It didn’t help that the University of Miami’s average cost of attendance rose by $10 thousand between the current academic year and the previous one. Porter and other students say they are grappling to find ways, including moving further away for affordable housing and working longer hours, to meet escalating costs.
“It definitely wears on you to have to try to work full time hours and do school full time, especially when I have to afford gas to come here,” Porter said. “So, I have to make sure I’m working, which means school is a priority, but work is also a priority, which means sleep and other stuff isn’t necessarily my first priority.”
Porter is not alone in finding ways to cope with the increased cost of attendance at UM and the general cost of living in South Florida. Bella Kimbel, a junior double majoring in chemistry and health sciences, is a teaching assistant and head lifeguard at the university. She had to pick up another teaching section, meaning an extra eight hours of work each week, to keep up with the rising cost of living. As a result, Kimbel said she often has to choose between getting her work done or getting enough sleep.
“I have been fully drained, exhausted,” Kimbel said. “I have been struggling to find time to sleep because it is almost impossible to be able to do school and work and have enough sleep.”
The shock for students set in when the university announced last semester that it was raising tuition and fees the 2023-24 academic year, jumping to $59,940, nearly $3,000 more than the previous year. The total cost of attendance currently sits at a whopping $88,440 for undergraduate on-campus students.
“If you’re not part of a higher income bracket, it can feel like you’re drowning while you’re trying to just get through and do your degree,” Porter said.
Tuition at UM has been slowly but surely increasing for years. Data from the Wayback Machine show that undergraduate tuition and fees went from $47,004 in 2017 to $59,940 in 2023, and the rate of tuition increase is 4.63 percent over the past seven years.
UM’s soaring tuition costs reflect a nationwide trend based on several factors, industry analysts say. They include inflation, the expansion of campus facilities and housing, as well as changes to funding models.
This year’s 2023 U.S. News and World Report university rankings showed UM falling from number 55 to 67 among private and public universities. However, UM moved up from number 37 to 36 this year among private universities.
The College Board’s 2022 annual survey, “Trends in College Pricing and Student Aid” notes stark differences between tuition hikes at private universities and public universities.
According to the study, average estimated budgets, which includes tuition and fees, room and board, and allowances for books and supplies, transportation and other personal expenses, for full-time undergraduate students ranged from $19,230 for public two-year in-district students and $27,940 for public four-year in-state students to $45,240 for public four-year out-of-state students and $57,570 for private nonprofit four-year students.
However, between 2012-13 and 2022-23, average inflation-adjusted tuition and fees declined by four percent at public two-year colleges, declined by one percent at public four-year institutions and increased by six percent at private nonprofit four-year institutions.

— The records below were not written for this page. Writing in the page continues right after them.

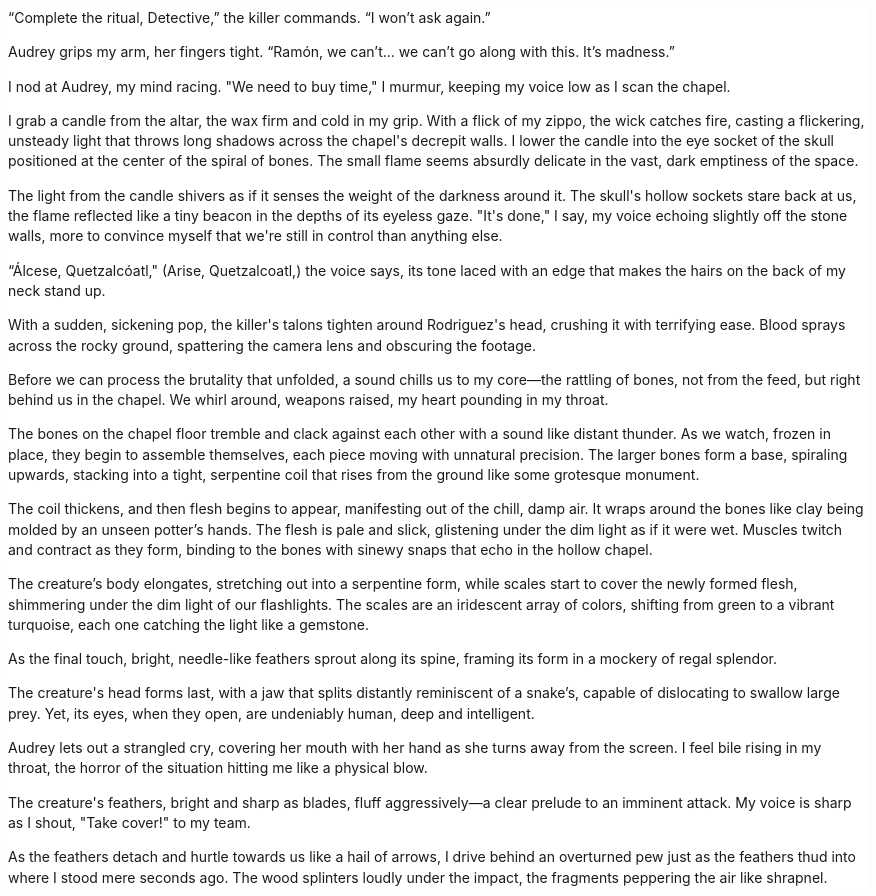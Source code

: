 “Complete the ritual, Detective,” the killer commands. “I won’t ask again.”

Audrey grips my arm, her fingers tight. “Ramón, we can’t... we can’t go along with this. It’s madness.”

I nod at Audrey, my mind racing. "We need to buy time," I murmur, keeping my voice low as I scan the chapel.

I grab a candle from the altar, the wax firm and cold in my grip. With a flick of my zippo, the wick catches fire, casting a flickering, unsteady light that throws long shadows across the chapel's decrepit walls. I lower the candle into the eye socket of the skull positioned at the center of the spiral of bones. The small flame seems absurdly delicate in the vast, dark emptiness of the space.

The light from the candle shivers as if it senses the weight of the darkness around it. The skull's hollow sockets stare back at us, the flame reflected like a tiny beacon in the depths of its eyeless gaze. "It's done," I say, my voice echoing slightly off the stone walls, more to convince myself that we're still in control than anything else.

“Álcese, Quetzalcóatl," (Arise, Quetzalcoatl,)  the voice says, its tone laced with an edge that makes the hairs on the back of my neck stand up.

With a sudden, sickening pop, the killer's talons tighten around Rodriguez's head, crushing it with terrifying ease. Blood sprays across the rocky ground, spattering the camera lens and obscuring the footage.

Before we can process the brutality that unfolded, a sound chills us to my core—the rattling of bones, not from the feed, but right behind us in the chapel. We whirl around, weapons raised, my heart pounding in my throat.

The bones on the chapel floor tremble and clack against each other with a sound like distant thunder. As we watch, frozen in place, they begin to assemble themselves, each piece moving with unnatural precision. The larger bones form a base, spiraling upwards, stacking into a tight, serpentine coil that rises from the ground like some grotesque monument.

The coil thickens, and then flesh begins to appear, manifesting out of the chill, damp air. It wraps around the bones like clay being molded by an unseen potter’s hands. The flesh is pale and slick, glistening under the dim light as if it were wet. Muscles twitch and contract as they form, binding to the bones with sinewy snaps that echo in the hollow chapel.

The creature’s body elongates, stretching out into a serpentine form, while scales start to cover the newly formed flesh, shimmering under the dim light of our flashlights. The scales are an iridescent array of colors, shifting from green to a vibrant turquoise, each one catching the light like a gemstone.

As the final touch, bright, needle-like feathers sprout along its spine, framing its form in a mockery of regal splendor.

The creature's head forms last, with a jaw that splits distantly reminiscent of a snake’s, capable of dislocating to swallow large prey. Yet, its eyes, when they open, are undeniably human, deep and intelligent.

Audrey lets out a strangled cry, covering her mouth with her hand as she turns away from the screen. I feel bile rising in my throat, the horror of the situation hitting me like a physical blow.

The creature's feathers, bright and sharp as blades, fluff aggressively—a clear prelude to an imminent attack. My voice is sharp as I shout, "Take cover!" to my team.

As the feathers detach and hurtle towards us like a hail of arrows, I drive behind an overturned pew just as the feathers thud into where I stood mere seconds ago. The wood splinters loudly under the impact, the fragments peppering the air like shrapnel.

When asked to be interviewed about the rising cost of tuition, UM administration responded with an email statement from John Haller, vice president for enrollment management and new student strategies.
Haller emphasized the university’s commitment to “enrolling a diverse group of high-achieving and motivated students.” He highlighted that as of fall 2021, the university had reached the goal of meeting 100 percent of the total demonstrated financial need by awarding increased need-based financial aid, “allowing all admitted students the opportunity to complete their university education, regardless of socioeconomic status.”
Despite that statement, some students say the amount of financial assistance has not matched cost-of-living increases and inflation. Students who rely on financial aid are still struggling to fill the gaps.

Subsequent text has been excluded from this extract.